==== STORED DATA
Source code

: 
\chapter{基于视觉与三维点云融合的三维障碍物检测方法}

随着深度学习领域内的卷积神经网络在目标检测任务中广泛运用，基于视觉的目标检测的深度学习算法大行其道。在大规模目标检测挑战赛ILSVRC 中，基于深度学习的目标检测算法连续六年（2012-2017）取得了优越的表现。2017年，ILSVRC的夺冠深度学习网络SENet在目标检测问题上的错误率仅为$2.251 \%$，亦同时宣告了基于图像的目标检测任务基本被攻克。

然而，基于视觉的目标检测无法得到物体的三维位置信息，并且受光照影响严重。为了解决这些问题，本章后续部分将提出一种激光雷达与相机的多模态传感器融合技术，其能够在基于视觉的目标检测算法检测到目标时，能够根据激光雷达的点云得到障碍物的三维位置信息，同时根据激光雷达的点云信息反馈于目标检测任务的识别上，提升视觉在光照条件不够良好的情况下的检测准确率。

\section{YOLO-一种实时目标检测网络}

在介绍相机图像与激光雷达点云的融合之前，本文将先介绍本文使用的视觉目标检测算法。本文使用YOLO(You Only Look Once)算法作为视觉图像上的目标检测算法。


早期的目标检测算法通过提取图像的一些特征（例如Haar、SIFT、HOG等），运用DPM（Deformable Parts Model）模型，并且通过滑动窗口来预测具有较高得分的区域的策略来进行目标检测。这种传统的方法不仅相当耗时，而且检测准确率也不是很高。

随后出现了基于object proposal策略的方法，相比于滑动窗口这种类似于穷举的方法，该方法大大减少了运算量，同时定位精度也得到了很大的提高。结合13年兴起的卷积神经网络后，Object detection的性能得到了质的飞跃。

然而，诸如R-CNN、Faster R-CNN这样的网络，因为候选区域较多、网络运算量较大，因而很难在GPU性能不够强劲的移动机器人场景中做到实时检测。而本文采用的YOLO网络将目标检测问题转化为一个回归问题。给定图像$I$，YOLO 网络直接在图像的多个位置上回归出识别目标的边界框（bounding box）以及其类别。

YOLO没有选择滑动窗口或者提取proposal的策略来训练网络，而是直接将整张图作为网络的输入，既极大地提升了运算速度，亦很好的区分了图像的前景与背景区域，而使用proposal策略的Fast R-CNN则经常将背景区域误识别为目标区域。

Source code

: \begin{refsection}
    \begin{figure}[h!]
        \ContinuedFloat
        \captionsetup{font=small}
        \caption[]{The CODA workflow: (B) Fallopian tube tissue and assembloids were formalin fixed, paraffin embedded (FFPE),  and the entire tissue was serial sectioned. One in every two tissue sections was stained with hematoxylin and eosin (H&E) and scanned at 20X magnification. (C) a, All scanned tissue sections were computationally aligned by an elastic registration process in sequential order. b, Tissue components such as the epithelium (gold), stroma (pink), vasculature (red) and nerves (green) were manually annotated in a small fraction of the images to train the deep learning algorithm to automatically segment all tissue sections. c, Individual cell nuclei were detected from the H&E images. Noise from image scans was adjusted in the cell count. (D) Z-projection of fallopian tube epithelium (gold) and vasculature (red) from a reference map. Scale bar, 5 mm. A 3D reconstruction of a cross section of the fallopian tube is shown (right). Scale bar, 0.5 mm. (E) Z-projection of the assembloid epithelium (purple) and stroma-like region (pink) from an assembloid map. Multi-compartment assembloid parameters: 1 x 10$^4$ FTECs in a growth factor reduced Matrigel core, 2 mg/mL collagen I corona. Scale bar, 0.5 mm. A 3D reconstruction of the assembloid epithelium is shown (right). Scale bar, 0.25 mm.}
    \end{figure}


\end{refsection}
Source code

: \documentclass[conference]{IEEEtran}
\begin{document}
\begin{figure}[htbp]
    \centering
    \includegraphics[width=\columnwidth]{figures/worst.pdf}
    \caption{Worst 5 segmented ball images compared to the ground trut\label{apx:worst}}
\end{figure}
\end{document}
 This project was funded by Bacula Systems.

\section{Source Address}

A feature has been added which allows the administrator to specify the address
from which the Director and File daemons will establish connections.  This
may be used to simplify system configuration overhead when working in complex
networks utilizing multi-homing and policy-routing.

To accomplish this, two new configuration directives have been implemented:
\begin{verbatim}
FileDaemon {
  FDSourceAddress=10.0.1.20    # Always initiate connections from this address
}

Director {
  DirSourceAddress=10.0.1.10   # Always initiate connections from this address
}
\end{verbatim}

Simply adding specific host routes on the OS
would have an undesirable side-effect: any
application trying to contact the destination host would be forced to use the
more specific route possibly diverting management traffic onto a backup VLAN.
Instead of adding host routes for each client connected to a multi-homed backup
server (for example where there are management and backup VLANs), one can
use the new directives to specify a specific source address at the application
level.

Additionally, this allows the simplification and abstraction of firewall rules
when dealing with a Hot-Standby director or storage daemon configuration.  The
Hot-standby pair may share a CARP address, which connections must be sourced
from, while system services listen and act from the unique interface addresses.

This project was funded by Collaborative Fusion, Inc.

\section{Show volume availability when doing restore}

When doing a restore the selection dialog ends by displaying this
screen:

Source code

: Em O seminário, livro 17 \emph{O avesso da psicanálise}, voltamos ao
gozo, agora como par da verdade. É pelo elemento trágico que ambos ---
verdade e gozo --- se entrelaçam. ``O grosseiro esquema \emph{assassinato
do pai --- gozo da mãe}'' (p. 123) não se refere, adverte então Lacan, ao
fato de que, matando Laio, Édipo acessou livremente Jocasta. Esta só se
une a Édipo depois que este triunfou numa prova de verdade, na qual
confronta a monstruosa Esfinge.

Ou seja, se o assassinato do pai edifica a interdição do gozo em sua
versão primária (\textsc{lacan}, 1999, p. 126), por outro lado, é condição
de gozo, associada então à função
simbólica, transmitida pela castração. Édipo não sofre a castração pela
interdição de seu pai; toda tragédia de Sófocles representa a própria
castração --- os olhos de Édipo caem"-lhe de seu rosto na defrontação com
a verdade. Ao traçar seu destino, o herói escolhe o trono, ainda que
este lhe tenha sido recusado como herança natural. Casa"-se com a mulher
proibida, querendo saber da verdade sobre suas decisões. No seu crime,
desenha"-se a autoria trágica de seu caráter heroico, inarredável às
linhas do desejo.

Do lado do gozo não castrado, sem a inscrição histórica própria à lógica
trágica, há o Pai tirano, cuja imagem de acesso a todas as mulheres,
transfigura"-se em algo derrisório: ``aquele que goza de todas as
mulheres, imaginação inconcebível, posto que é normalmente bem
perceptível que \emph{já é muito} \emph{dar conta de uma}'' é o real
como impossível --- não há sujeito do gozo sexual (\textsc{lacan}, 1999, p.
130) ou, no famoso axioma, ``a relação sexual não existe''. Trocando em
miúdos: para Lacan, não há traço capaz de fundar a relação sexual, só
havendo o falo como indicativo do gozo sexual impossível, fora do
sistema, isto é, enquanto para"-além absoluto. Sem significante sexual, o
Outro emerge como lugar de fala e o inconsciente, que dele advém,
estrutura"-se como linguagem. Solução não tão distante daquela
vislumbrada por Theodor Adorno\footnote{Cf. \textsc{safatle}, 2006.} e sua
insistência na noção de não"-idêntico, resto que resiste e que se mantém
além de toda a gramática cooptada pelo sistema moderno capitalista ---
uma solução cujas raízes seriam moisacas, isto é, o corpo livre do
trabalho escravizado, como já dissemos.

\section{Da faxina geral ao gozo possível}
========
*PROBLEM DETAILS:* Reproduce every line above, keeping each word exactly as it appears.

*REPLY TO THE TASK:*
Source code

: 
\chapter{基于视觉与三维点云融合的三维障碍物检测方法}

随着深度学习领域内的卷积神经网络在目标检测任务中广泛运用，基于视觉的目标检测的深度学习算法大行其道。在大规模目标检测挑战赛ILSVRC 中，基于深度学习的目标检测算法连续六年（2012-2017）取得了优越的表现。2017年，ILSVRC的夺冠深度学习网络SENet在目标检测问题上的错误率仅为$2.251 \%$，亦同时宣告了基于图像的目标检测任务基本被攻克。

然而，基于视觉的目标检测无法得到物体的三维位置信息，并且受光照影响严重。为了解决这些问题，本章后续部分将提出一种激光雷达与相机的多模态传感器融合技术，其能够在基于视觉的目标检测算法检测到目标时，能够根据激光雷达的点云得到障碍物的三维位置信息，同时根据激光雷达的点云信息反馈于目标检测任务的识别上，提升视觉在光照条件不够良好的情况下的检测准确率。

\section{YOLO-一种实时目标检测网络}

在介绍相机图像与激光雷达点云的融合之前，本文将先介绍本文使用的视觉目标检测算法。本文使用YOLO(You Only Look Once)算法作为视觉图像上的目标检测算法。


早期的目标检测算法通过提取图像的一些特征（例如Haar、SIFT、HOG等），运用DPM（Deformable Parts Model）模型，并且通过滑动窗口来预测具有较高得分的区域的策略来进行目标检测。这种传统的方法不仅相当耗时，而且检测准确率也不是很高。

随后出现了基于object proposal策略的方法，相比于滑动窗口这种类似于穷举的方法，该方法大大减少了运算量，同时定位精度也得到了很大的提高。结合13年兴起的卷积神经网络后，Object detection的性能得到了质的飞跃。

然而，诸如R-CNN、Faster R-CNN这样的网络，因为候选区域较多、网络运算量较大，因而很难在GPU性能不够强劲的移动机器人场景中做到实时检测。而本文采用的YOLO网络将目标检测问题转化为一个回归问题。给定图像$I$，YOLO 网络直接在图像的多个位置上回归出识别目标的边界框（bounding box）以及其类别。

YOLO没有选择滑动窗口或者提取proposal的策略来训练网络，而是直接将整张图作为网络的输入，既极大地提升了运算速度，亦很好的区分了图像的前景与背景区域，而使用proposal策略的Fast R-CNN则经常将背景区域误识别为目标区域。

Source code

: \begin{refsection}
    \begin{figure}[h!]
        \ContinuedFloat
        \captionsetup{font=small}
        \caption[]{The CODA workflow: (B) Fallopian tube tissue and assembloids were formalin fixed, paraffin embedded (FFPE),  and the entire tissue was serial sectioned. One in every two tissue sections was stained with hematoxylin and eosin (H&E) and scanned at 20X magnification. (C) a, All scanned tissue sections were computationally aligned by an elastic registration process in sequential order. b, Tissue components such as the epithelium (gold), stroma (pink), vasculature (red) and nerves (green) were manually annotated in a small fraction of the images to train the deep learning algorithm to automatically segment all tissue sections. c, Individual cell nuclei were detected from the H&E images. Noise from image scans was adjusted in the cell count. (D) Z-projection of fallopian tube epithelium (gold) and vasculature (red) from a reference map. Scale bar, 5 mm. A 3D reconstruction of a cross section of the fallopian tube is shown (right). Scale bar, 0.5 mm. (E) Z-projection of the assembloid epithelium (purple) and stroma-like region (pink) from an assembloid map. Multi-compartment assembloid parameters: 1 x 10$^4$ FTECs in a growth factor reduced Matrigel core, 2 mg/mL collagen I corona. Scale bar, 0.5 mm. A 3D reconstruction of the assembloid epithelium is shown (right). Scale bar, 0.25 mm.}
    \end{figure}


\end{refsection}
Source code

: \documentclass[conference]{IEEEtran}
\begin{document}
\begin{figure}[htbp]
    \centering
    \includegraphics[width=\columnwidth]{figures/worst.pdf}
    \caption{Worst 5 segmented ball images compared to the ground trut\label{apx:worst}}
\end{figure}
\end{document}
 This project was funded by Bacula Systems.

\section{Source Address}

A feature has been added which allows the administrator to specify the address
from which the Director and File daemons will establish connections.  This
may be used to simplify system configuration overhead when working in complex
networks utilizing multi-homing and policy-routing.

To accomplish this, two new configuration directives have been implemented:
\begin{verbatim}
FileDaemon {
  FDSourceAddress=10.0.1.20    # Always initiate connections from this address
}

Director {
  DirSourceAddress=10.0.1.10   # Always initiate connections from this address
}
\end{verbatim}

Simply adding specific host routes on the OS
would have an undesirable side-effect: any
application trying to contact the destination host would be forced to use the
more specific route possibly diverting management traffic onto a backup VLAN.
Instead of adding host routes for each client connected to a multi-homed backup
server (for example where there are management and backup VLANs), one can
use the new directives to specify a specific source address at the application
level.

Additionally, this allows the simplification and abstraction of firewall rules
when dealing with a Hot-Standby director or storage daemon configuration.  The
Hot-standby pair may share a CARP address, which connections must be sourced
from, while system services listen and act from the unique interface addresses.

This project was funded by Collaborative Fusion, Inc.

\section{Show volume availability when doing restore}

When doing a restore the selection dialog ends by displaying this
screen:

Source code

: Em O seminário, livro 17 \emph{O avesso da psicanálise}, voltamos ao
gozo, agora como par da verdade. É pelo elemento trágico que ambos ---
verdade e gozo --- se entrelaçam. ``O grosseiro esquema \emph{assassinato
do pai --- gozo da mãe}'' (p. 123) não se refere, adverte então Lacan, ao
fato de que, matando Laio, Édipo acessou livremente Jocasta. Esta só se
une a Édipo depois que este triunfou numa prova de verdade, na qual
confronta a monstruosa Esfinge.

Ou seja, se o assassinato do pai edifica a interdição do gozo em sua
versão primária (\textsc{lacan}, 1999, p. 126), por outro lado, é condição
de gozo, associada então à função
simbólica, transmitida pela castração. Édipo não sofre a castração pela
interdição de seu pai; toda tragédia de Sófocles representa a própria
castração --- os olhos de Édipo caem"-lhe de seu rosto na defrontação com
a verdade. Ao traçar seu destino, o herói escolhe o trono, ainda que
este lhe tenha sido recusado como herança natural. Casa"-se com a mulher
proibida, querendo saber da verdade sobre suas decisões. No seu crime,
desenha"-se a autoria trágica de seu caráter heroico, inarredável às
linhas do desejo.

Do lado do gozo não castrado, sem a inscrição histórica própria à lógica
trágica, há o Pai tirano, cuja imagem de acesso a todas as mulheres,
transfigura"-se em algo derrisório: ``aquele que goza de todas as
mulheres, imaginação inconcebível, posto que é normalmente bem
perceptível que \emph{já é muito} \emph{dar conta de uma}'' é o real
como impossível --- não há sujeito do gozo sexual (\textsc{lacan}, 1999, p.
130) ou, no famoso axioma, ``a relação sexual não existe''. Trocando em
miúdos: para Lacan, não há traço capaz de fundar a relação sexual, só
havendo o falo como indicativo do gozo sexual impossível, fora do
sistema, isto é, enquanto para"-além absoluto. Sem significante sexual, o
Outro emerge como lugar de fala e o inconsciente, que dele advém,
estrutura"-se como linguagem. Solução não tão distante daquela
vislumbrada por Theodor Adorno\footnote{Cf. \textsc{safatle}, 2006.} e sua
insistência na noção de não"-idêntico, resto que resiste e que se mantém
além de toda a gramática cooptada pelo sistema moderno capitalista ---
uma solução cujas raízes seriam moisacas, isto é, o corpo livre do
trabalho escravizado, como já dissemos.

\section{Da faxina geral ao gozo possível}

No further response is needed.